Führt die Digitalisierung uns in eine smarte grüne Welt, in der alle vom technologischen Fortschritt profitieren und die Umwelt bewahrt wird? Oder steuern wir in eine digitale Wachstumsökonomie, in der sich Geld und Macht auf wenige konzentrieren und wir noch schneller an die planetaren Grenzen stoßen? „Es ist wichtig zu hinterfragen, ob die zunehmende Digitalisierung auch sozialen und ökologischen Ansprüchen genügt, erläutert Tilman Santarius, Leiter der Forschungsgruppe an der TU Berlin und Fellow des IÖW. „Unsere Kernfrage lautet: Treten Rebound-Effekte auf oder wird Suffizienz bzw. ‚Genügsamkeit' beim Konsum gefördert? Wir möchten erforschen, wie die Digitalisierung dazu beitragen kann, unser zukünftiges Zusammenleben nachhaltiger, sozialer und demokratischer zu gestalten. Die Ergebnisse sollen zum Beispiel dazu beitragen, dass die Politik entsprechende Strategien für eine nachhaltige Digitalisierung entwickeln kann, erläuterte Santarius und verwies dabei auf den Koalitionsvertrag der drei Parteien der neuen Berliner Landesregierung, der eine Priorität auf die Themen Digitalisierung und Nachhaltigkeit legt.
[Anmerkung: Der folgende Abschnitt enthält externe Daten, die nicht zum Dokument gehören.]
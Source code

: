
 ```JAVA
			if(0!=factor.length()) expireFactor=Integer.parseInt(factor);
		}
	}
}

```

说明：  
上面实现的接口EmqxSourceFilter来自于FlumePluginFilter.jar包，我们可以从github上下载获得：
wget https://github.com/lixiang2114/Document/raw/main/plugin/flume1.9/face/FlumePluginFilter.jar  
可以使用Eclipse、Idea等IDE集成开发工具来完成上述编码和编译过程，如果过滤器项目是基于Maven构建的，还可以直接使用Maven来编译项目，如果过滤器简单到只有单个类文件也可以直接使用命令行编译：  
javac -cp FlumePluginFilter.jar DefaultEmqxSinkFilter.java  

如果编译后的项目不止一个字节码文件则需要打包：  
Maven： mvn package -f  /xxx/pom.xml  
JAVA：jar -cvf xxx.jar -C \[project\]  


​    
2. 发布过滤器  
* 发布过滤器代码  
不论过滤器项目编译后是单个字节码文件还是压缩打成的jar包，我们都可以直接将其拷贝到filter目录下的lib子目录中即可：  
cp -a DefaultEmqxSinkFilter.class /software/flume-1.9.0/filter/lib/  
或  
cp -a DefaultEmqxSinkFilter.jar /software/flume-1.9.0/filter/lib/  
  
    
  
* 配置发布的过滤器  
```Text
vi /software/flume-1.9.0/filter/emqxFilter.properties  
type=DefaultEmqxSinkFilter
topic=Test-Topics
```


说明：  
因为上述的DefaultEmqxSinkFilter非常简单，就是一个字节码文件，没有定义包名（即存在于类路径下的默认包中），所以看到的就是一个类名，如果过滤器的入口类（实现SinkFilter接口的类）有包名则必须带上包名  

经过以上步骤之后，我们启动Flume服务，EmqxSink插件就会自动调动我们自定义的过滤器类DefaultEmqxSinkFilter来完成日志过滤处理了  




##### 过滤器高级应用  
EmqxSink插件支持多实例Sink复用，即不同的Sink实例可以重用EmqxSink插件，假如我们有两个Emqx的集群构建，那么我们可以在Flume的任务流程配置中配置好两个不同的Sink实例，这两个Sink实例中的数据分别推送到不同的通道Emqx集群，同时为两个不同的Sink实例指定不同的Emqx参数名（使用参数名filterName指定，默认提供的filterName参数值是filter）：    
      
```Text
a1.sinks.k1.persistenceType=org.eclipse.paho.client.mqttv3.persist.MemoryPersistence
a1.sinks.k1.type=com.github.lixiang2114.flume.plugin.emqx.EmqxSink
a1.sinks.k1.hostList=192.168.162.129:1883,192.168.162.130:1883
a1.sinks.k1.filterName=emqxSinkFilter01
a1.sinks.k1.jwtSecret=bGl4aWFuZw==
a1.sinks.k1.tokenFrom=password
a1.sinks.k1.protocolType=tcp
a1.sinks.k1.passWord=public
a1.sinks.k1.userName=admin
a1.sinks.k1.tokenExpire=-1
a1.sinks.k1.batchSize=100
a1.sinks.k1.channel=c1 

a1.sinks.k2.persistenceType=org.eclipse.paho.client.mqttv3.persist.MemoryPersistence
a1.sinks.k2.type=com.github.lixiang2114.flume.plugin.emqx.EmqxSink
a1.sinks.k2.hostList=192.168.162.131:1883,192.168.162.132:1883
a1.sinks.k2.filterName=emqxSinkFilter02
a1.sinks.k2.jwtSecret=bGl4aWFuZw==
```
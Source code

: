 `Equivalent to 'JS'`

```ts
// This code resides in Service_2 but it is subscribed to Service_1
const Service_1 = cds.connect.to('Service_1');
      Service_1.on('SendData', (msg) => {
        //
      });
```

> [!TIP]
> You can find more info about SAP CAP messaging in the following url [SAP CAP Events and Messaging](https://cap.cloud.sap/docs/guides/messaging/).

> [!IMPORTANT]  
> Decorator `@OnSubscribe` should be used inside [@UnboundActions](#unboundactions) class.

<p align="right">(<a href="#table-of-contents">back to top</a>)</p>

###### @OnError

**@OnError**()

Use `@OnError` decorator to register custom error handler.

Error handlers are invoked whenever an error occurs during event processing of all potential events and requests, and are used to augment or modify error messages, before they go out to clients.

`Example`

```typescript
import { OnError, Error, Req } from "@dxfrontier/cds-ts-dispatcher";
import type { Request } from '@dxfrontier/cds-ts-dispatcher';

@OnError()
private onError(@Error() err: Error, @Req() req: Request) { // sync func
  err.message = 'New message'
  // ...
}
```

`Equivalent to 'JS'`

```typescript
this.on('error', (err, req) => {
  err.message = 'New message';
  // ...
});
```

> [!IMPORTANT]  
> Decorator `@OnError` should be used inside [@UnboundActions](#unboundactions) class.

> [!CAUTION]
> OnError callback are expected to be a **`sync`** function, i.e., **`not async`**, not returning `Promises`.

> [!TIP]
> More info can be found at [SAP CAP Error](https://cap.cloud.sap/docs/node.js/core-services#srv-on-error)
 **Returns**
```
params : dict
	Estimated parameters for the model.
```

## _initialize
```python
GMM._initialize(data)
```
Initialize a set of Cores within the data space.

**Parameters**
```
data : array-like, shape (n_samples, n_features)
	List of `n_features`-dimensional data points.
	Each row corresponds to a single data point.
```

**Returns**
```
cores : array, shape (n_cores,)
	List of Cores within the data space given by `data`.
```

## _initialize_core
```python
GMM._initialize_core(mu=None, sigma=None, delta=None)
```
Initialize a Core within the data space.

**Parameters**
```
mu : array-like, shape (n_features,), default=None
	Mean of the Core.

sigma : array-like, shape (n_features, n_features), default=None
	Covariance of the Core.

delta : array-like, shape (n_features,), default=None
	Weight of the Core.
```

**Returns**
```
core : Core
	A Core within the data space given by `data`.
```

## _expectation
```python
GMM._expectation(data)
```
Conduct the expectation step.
Wie beeinflusst die Digitalisierung Gesellschaft, Wirtschaft und Umwelt?

Neben Energieverbräuchen und Konsumverhalten untersuchen die Wissenschaftler auch gesellschaftliche Leitbilder, Marketingstrategien und gesamtwirtschaftliche Effekte. Verändert die Digitalisierung Leitbilder für Individualität, Mobilität, Wohlstand und Naturverbrauch? Wie können Unternehmen Genügsamkeit beim Konsum durch Marketingstrategien unterstützen? Und kann die Digitalisierung regionale Wirtschaftsstrukturen unterstützen, die unabhängiger vom Wachstum sind? Gemeinsam mit Praxispartnern aus der Wirtschaft (Gira, Codeatelier, Raummobil, InnoZ, Avocado Store, Märkische Kiste), aus der Politik (Bundesministerium für Umwelt, Naturschutz, Bau und Reaktorsicherheit) und aus der Zivilgesellschaft (Ver.di, Digitalcourage, Verbraucherzentrale Bundesverband) untersuchen die Forscher die Effekte digitaler Dienstleistungen insbesondere in den Bereichen Handel, Mobilität und Wohnen.